Tübingen, Januar 2018
Dieter Langewiesche
Wer den Krieg aus der Politik verbannen will, tut gut daran, sich bei dem Philosophen Immanuel Kant Rat zu holen. Wie müssen Staaten im Innern und in den Beziehungen zueinander geordnet sein, um friedensfähig zu werden? Darüber hat Kant in der kriegsmächtigen Zeit der Französischen Revolution und Napoleons nachgedacht; bis heute unüberholt. Den Krieg sah er als den «Zerstörer alles Guten», die stärkste Barriere, die es zu überwinden gilt, um sich an «die ewige Norm für alle bürgerliche Verfassung», die republikanische, anzunähern. Nur sie sei nicht «kriegssüchtig»; sie anzustreben bestimmte Kant als die moralische Pflicht der Menschheit.[1]

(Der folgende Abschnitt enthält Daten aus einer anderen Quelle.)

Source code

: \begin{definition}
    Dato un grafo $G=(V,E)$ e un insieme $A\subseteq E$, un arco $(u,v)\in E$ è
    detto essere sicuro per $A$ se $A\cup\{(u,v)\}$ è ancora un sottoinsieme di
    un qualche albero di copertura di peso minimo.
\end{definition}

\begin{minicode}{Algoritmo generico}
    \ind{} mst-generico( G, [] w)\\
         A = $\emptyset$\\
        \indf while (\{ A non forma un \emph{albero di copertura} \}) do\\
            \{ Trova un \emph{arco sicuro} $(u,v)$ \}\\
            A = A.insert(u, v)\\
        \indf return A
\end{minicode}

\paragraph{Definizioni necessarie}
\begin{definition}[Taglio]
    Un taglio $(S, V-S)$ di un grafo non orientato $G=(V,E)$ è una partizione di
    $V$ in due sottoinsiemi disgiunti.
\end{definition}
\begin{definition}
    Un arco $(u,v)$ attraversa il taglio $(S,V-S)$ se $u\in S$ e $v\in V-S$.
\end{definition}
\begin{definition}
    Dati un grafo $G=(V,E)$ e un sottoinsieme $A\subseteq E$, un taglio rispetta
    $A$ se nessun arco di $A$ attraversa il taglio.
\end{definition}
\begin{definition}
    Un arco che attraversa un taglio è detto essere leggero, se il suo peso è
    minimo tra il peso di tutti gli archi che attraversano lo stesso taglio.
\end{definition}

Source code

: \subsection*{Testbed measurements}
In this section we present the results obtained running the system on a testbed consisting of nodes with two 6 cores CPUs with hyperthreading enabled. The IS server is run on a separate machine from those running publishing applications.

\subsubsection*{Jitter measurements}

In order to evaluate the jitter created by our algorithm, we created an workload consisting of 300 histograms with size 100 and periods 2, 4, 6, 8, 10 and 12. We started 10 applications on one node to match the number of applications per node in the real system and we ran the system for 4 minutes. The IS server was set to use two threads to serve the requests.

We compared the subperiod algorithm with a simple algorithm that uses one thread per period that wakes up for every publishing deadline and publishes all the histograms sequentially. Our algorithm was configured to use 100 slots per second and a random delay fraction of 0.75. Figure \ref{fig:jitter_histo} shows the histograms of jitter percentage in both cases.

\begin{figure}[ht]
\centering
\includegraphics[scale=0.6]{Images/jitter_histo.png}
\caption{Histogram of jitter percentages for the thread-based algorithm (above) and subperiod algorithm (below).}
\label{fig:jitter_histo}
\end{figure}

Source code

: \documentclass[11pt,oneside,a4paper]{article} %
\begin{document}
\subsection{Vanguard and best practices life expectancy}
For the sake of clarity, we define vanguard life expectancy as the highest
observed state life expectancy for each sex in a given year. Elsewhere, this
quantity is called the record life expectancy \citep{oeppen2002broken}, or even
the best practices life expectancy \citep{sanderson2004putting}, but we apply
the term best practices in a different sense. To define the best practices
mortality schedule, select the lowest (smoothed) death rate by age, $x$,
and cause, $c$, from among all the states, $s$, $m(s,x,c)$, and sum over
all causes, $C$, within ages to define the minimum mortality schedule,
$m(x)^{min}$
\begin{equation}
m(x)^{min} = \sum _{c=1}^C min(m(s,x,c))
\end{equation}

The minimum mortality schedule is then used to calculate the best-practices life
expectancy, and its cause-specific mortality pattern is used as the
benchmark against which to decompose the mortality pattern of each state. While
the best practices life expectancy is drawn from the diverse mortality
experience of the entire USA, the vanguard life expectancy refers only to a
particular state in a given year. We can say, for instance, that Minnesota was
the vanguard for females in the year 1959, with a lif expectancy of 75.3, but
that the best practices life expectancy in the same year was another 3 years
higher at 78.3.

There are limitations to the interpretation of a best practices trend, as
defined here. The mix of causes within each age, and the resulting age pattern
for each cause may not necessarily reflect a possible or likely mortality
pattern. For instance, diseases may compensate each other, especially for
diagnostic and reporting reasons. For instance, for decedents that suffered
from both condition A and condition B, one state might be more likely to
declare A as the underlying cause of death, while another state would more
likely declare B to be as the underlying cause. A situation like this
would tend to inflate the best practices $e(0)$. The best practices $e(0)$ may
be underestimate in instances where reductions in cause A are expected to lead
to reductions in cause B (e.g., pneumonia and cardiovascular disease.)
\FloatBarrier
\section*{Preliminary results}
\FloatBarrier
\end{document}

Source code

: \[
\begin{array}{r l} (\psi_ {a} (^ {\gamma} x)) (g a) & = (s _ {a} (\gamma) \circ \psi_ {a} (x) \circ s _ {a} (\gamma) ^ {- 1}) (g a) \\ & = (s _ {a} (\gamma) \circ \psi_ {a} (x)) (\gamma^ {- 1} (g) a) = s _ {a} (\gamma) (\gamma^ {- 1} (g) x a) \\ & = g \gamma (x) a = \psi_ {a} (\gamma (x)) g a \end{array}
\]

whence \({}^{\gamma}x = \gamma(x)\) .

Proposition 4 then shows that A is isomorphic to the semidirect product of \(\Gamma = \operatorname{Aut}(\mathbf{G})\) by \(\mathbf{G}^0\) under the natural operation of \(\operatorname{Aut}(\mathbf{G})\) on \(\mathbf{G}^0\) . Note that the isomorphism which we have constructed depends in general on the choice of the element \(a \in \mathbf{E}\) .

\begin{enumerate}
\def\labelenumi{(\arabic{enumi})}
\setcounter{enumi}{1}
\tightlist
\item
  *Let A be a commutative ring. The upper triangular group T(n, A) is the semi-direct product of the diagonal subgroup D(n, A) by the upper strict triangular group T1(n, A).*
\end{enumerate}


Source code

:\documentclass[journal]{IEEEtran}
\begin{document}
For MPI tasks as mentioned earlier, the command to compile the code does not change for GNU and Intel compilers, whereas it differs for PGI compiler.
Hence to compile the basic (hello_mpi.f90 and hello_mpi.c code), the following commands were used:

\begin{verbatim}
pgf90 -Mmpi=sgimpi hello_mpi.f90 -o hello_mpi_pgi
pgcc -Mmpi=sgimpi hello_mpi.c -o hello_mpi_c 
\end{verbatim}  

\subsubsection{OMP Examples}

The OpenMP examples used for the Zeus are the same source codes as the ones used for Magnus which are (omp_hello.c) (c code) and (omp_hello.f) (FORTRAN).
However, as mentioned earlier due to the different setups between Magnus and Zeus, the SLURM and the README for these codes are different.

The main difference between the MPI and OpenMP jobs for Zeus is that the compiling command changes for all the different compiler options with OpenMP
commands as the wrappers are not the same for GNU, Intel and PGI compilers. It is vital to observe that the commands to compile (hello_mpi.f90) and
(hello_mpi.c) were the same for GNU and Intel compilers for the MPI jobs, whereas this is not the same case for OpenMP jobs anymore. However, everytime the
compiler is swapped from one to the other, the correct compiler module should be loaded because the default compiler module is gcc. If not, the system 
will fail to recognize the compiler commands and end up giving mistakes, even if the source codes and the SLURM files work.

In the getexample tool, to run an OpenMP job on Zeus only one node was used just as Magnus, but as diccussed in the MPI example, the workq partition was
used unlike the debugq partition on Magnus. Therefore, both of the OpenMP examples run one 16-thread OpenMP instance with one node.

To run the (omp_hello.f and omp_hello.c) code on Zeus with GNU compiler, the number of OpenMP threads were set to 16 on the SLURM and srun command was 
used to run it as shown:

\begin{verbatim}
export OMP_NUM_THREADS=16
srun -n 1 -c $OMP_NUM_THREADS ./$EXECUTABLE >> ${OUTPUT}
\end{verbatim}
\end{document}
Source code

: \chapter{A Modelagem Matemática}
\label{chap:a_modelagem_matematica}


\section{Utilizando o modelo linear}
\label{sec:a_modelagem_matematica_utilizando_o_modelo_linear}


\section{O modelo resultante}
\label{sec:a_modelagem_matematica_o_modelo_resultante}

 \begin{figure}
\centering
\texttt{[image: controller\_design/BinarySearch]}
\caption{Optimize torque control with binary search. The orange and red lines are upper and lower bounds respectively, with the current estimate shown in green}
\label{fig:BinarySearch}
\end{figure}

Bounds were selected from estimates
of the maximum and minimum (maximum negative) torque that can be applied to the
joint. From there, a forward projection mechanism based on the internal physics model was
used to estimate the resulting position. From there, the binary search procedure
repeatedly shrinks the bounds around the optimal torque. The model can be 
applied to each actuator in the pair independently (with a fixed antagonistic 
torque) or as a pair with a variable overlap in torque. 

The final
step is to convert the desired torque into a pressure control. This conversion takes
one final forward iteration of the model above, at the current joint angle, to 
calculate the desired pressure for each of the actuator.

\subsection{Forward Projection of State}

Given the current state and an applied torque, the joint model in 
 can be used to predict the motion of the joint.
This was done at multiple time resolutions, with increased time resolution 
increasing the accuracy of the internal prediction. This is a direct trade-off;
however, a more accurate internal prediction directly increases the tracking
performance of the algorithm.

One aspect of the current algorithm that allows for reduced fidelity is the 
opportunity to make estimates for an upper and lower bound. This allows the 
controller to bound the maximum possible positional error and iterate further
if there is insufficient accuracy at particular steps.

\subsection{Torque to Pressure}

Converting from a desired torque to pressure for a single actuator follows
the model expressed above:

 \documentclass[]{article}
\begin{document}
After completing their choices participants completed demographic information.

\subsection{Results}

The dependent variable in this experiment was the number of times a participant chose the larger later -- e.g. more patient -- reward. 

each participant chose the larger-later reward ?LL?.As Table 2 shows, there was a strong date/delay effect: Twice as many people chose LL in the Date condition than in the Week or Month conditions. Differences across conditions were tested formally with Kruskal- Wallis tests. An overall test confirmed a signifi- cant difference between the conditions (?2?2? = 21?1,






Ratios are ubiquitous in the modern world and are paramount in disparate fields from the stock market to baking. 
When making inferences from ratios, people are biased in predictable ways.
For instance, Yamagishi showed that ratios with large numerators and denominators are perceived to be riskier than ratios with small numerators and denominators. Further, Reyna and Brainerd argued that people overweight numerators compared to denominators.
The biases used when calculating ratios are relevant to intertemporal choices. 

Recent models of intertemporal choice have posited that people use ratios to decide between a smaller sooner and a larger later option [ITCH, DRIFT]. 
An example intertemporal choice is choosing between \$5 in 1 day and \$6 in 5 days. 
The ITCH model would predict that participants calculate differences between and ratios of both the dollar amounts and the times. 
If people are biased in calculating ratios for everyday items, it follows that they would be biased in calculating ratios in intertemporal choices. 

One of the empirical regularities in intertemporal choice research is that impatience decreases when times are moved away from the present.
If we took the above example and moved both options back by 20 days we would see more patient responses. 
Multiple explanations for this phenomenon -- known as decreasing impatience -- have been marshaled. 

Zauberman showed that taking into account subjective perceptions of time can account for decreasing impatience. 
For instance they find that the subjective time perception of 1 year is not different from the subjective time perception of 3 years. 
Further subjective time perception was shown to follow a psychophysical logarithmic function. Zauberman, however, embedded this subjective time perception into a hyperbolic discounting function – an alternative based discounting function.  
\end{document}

Um dieses «Fortschreiten zum Besseren» in Gang zu setzen, könne allerdings Änderungsgewalt notwendig sein. In «wilden Kämpfen» werde die ideale Verfassung zwar nicht erreicht, doch den «Krieg von innen und außen», also Bürgerkrieg und Staatenkrieg, erkannte auch Kant als ein Mittel an, Fortschrittsblockaden auf dem Weg in eine bessere Zukunft zu durchbrechen. Dieses Notrecht zur Gewalt in der Gestalt von Krieg und Revolution wollte er jedoch möglichst eng begrenzen. Den Angriffskrieg, für Kant der Inbegriff amoralischer Gewalt, schloß er strikt aus. Andere Kriegsgründe hingegen konnte er sich um des Fortschritts willen durchaus vorstellen. Sein realistisches Bild vom Menschen setzte zwar auf dessen Fähigkeit, das moralische Ziel der Menschheitsgeschichte – Kant bestimmte es als eine republikanische Weltgesellschaft ohne Krieg – zu erkennen, doch es werde immer nur die «Annäherung zu dieser Idee» möglich sein. Mehr lasse die Natur des Menschen nicht zu: «aus so krummem Holze, […] woraus der Mensch gemacht ist, kann nichts gerades gezimmert werden».[2]
Die «ungesellige Geselligkeit der Menschen» macht sie, so Kant, bereit zum Krieg, doch ohne ihre «Begierde zum Haben» und «zum Herrschen» würden auch «alle vortrefflichen Naturanlagen in der Menschheit ewig unentwickelt schlummern». In Kants Anthropologie wird also der «Zwietracht», einschließlich des Krieges, ein Ort zugewiesen, an dem Gutes und Schlechtes aufeinander angewiesen sind. So hatte es schon, mehr als zweitausend Jahre zuvor, der Philosoph Heraklit gesehen: «Der Krieg ist aller Dinge Vater, aller Dinge König.» Und «alles Leben entsteht durch Streit und Notwendigkeit.»[3]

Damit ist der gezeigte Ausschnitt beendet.